Böylesi bir gayret, Obama'nın güçlü yanlarına oynayacaktır: Obama, siyaseti şahsileştiren, kördüğümleri parçalamak için belâgattan ve dramatik zaman ve mekandan istifade edebilen, inandırıcı bir gelecek vizyonu sunan ve dinleyicisine güven aşılayabilen (bir lider).
Obama'nın teklif edebileceği kalıcı ve kapsamlı bir barış planının genel hatları herkesçe bilinmektedir:
Birincisi, tazminat vermek ve İsrail'de değil de Filistin devletinde yeniden iskân sağlamak sûretiyle mülteci sorununun çözümü. Filistinliler için acı ilaçtır bu fakat İsrail'in barış uğruna siyasi intihara kalkışması beklenmemeli.
İkincisi, her bir devletin başkenti olarak Kudüs'ün sahih bir şekilde paylaşımı ve Eski Şehir için uluslararası bazı düzenlemeler yapılması. İsrailliler için acı ilaçtır bu zira Doğu Kudüs'teki Arap semtlerin Filistin'in başkenti olmasını kabul etmek anlamını taşır.
Üçüncüsü, Batı Şeria'daki yerleşimlerin İsrail'e katılımına izin verecek şekilde karşılıklı ve eşit ayarlamalar yapılarak 1967 sınırlarına dayalı bir toprak anlaşması.
Dördüncüsü, askerden arındırılmış bir Filistin devleti ve İsrail'e daha fazla güvenlik sağlamak üzere Ürdün Nehri boyunca Amerikan veya NATO askerlerinin konuşlandırılması.
Bu parametrelerin birçoğu, 2002 Arap barış planı ve Ortadoğu Dörtlüsü tarafından da onaylanmıştır. Temel unsurları Barak ve İsrail eski başbakanı Ehud Olmert tarafından benimsenmiştir.
Obama'nın cesur inisiyatifi, Filistinlilerin ve Arapların kendileriyle barış yapmaya istekli olduğundan şüphe duyan İsraillilere gerçek barışın imkanlarını çarpıcı şekilde ispat edecek, İsrail siyasi liderlerinin gerekli tavizleri vermesini kolaylaştıracaktır.

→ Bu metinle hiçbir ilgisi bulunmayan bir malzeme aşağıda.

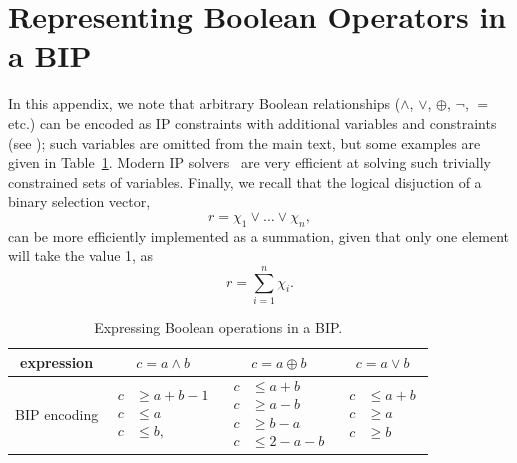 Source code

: 
\appendix 

\section{Representing Boolean Operators in a BIP}


In this appendix, we note that arbitrary Boolean relationships ($\land$, $\lor$, $\oplus$, $\neg$, $=$ etc.) can be encoded as IP constraints with additional variables and constraints (see \cite{optBook08}); such variables are omitted from the main text, but some examples are given in Table~\ref{table:ops}. %
%
Modern IP solvers~\cite{gurobi} are very efficient at solving such trivially constrained sets of variables.
% 
Finally, we recall that the logical disjuction of a binary selection vector,
%
$$
r = \chi_1 \lor \dots \lor \chi_n,
$$
%
can be more efficiently implemented as a summation, given that only one element will take the value 1, as
%
$$
r = \sum_{i=1}^n \chi_i.
$$
 


\begin{table}[h]
\begin{center}
\caption{Expressing Boolean operations in a BIP.}
\label{table:ops}
\begin{tabular}{|c|c|c|c|} 
  \hline
  \small
expression & $c = a \land b$ &  $c = a \oplus b$ &  $c = a \lor b$ \\
\hline
 \hline
BIP encoding & $\begin{aligned} c &\ge a + b - 1\\ c &\le a\\ c &\le b, \end{aligned}$ &
$\begin{aligned}c &\le a + b\\ c &\ge a-b \\ c &\ge b-a\\ c &\le 2-a-b\end{aligned}$ &
$\begin{aligned}c &\le a + b\\c &\ge a\\c &\ge b\end{aligned}$ \\
 \hline
\end{tabular}
\end{center}
\end{table}




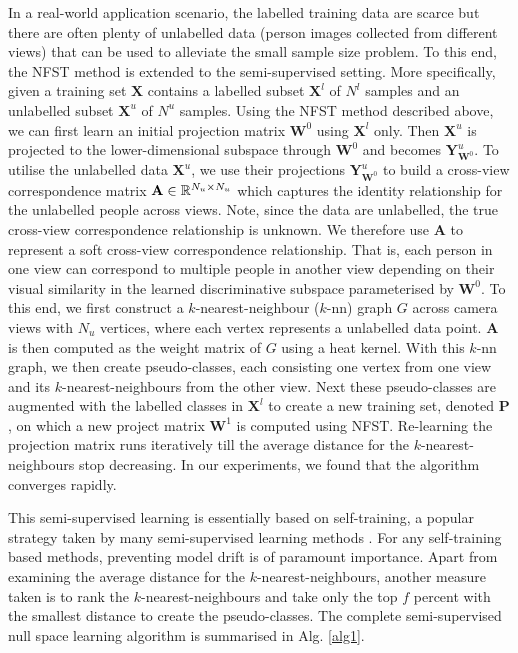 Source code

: \documentclass[10pt,twocolumn,letterpaper]{article}
\begin{document}
In a real-world application scenario, the labelled training data are scarce but there are often plenty of unlabelled data (person images collected from different views) that can be used to alleviate the small sample size problem. To this end, the   NFST method is extended to the semi-supervised setting. More specifically, given a training set $\mathbf{X}$ contains a labelled subset $\mathbf{X}^l$ of $N^l$ samples  and an unlabelled subset $\mathbf{X}^u$ of $N^u$ samples. Using the NFST method described above, we can first learn an initial projection matrix $\mathbf{W}^0$ using $\mathbf{X}^l$ only. Then $\mathbf{X}^u$ is projected to the lower-dimensional subspace through $\mathbf{W}^0$ and becomes $\mathbf{Y}^u_{\mathbf{W}^0}$. To utilise the unlabelled data $\mathbf{X}^u$, we use their projections $\mathbf{Y}^u_{\mathbf{W}^0}$ to build a cross-view correspondence matrix $\mathbf{A} \in
\Bbb{R}^{N_u \times N_u}$ which
captures the identity relationship for the unlabelled people across views. Note, since the  data are unlabelled, the
true cross-view correspondence relationship is unknown. We therefore
use $\mathbf{A}$ to represent a soft cross-view correspondence relationship. That
is, each person in one view can correspond to multiple people in another view depending
on their visual similarity in the learned discriminative subspace parameterised by $\mathbf{W}^0$.   To this end, we first
construct a $k$-nearest-neighbour ($k$-nn) graph $G$ across camera views with $N_u$
vertices, where each vertex represents a unlabelled data point.  $\mathbf{A}$  is then
computed as the weight matrix of $G$ using a heat kernel. With this $k$-nn graph, we then create pseudo-classes, each consisting one vertex from one view and its $k$-nearest-neighbours from the other view. Next these pseudo-classes are augmented with the labelled classes in $\mathbf{X}^l$ to create a new training set, denoted $\mathbf{P}$, on which a new project matrix  $\mathbf{W}^1$ is computed using NFST. 
Re-learning the projection matrix runs iteratively till the average distance for the $k$-nearest-neighbours stop decreasing. In our experiments, we found that the algorithm converges rapidly. 

This semi-supervised learning is essentially based on self-training, a popular strategy taken by many semi-supervised learning methods \cite{zhu2005semi}. For any self-training based methods, preventing model drift is of paramount importance. Apart from  examining the average distance for the $k$-nearest-neighbours, another measure taken is to rank the $k$-nearest-neighbours and take only the top $f$ percent with the smallest distance to create the pseudo-classes. The complete semi-supervised null space learning algorithm is summarised in Alg. \ref{alg1}.
\end{document}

Filistinliler için, kayda değer sayıda mültecinin İsrail'e dönüşünü önleyen bir çözümü kabul edebilecekleri siyasi korumayı sağlayacaktır. Filistinli liderler, halkın büyük bir kesiminin kutsal bir ilke nazarıyla baktığı şeyden, dönüş hakkından, ferâgat etmeksizin hiçbir barış anlaşmasının mümkün olmadığını elbette ki biliyorlar. Filistin liderliği böylesi bir değişimi ancak ve ancak başkenti Doğu Kudüs olan yaşayabilir bir Filistin devletini kuracak tam kapsamlı bir akit bağlamında gerçekleştirebilir – ki diğer Arap ülkeleri bunu desteklemektedir.
Araplar için, Arap Birliği'nin sekiz yıl evvel teklif ettiği barış planında ete kemiğe bürünen kendi diplomatik inisiyatiflerini meşrulaştıracaktır. Dahası, bu gayrette Obama'ya verecekleri destek, çatışmanın çözümüne hayâti bir katkı sunacaktır.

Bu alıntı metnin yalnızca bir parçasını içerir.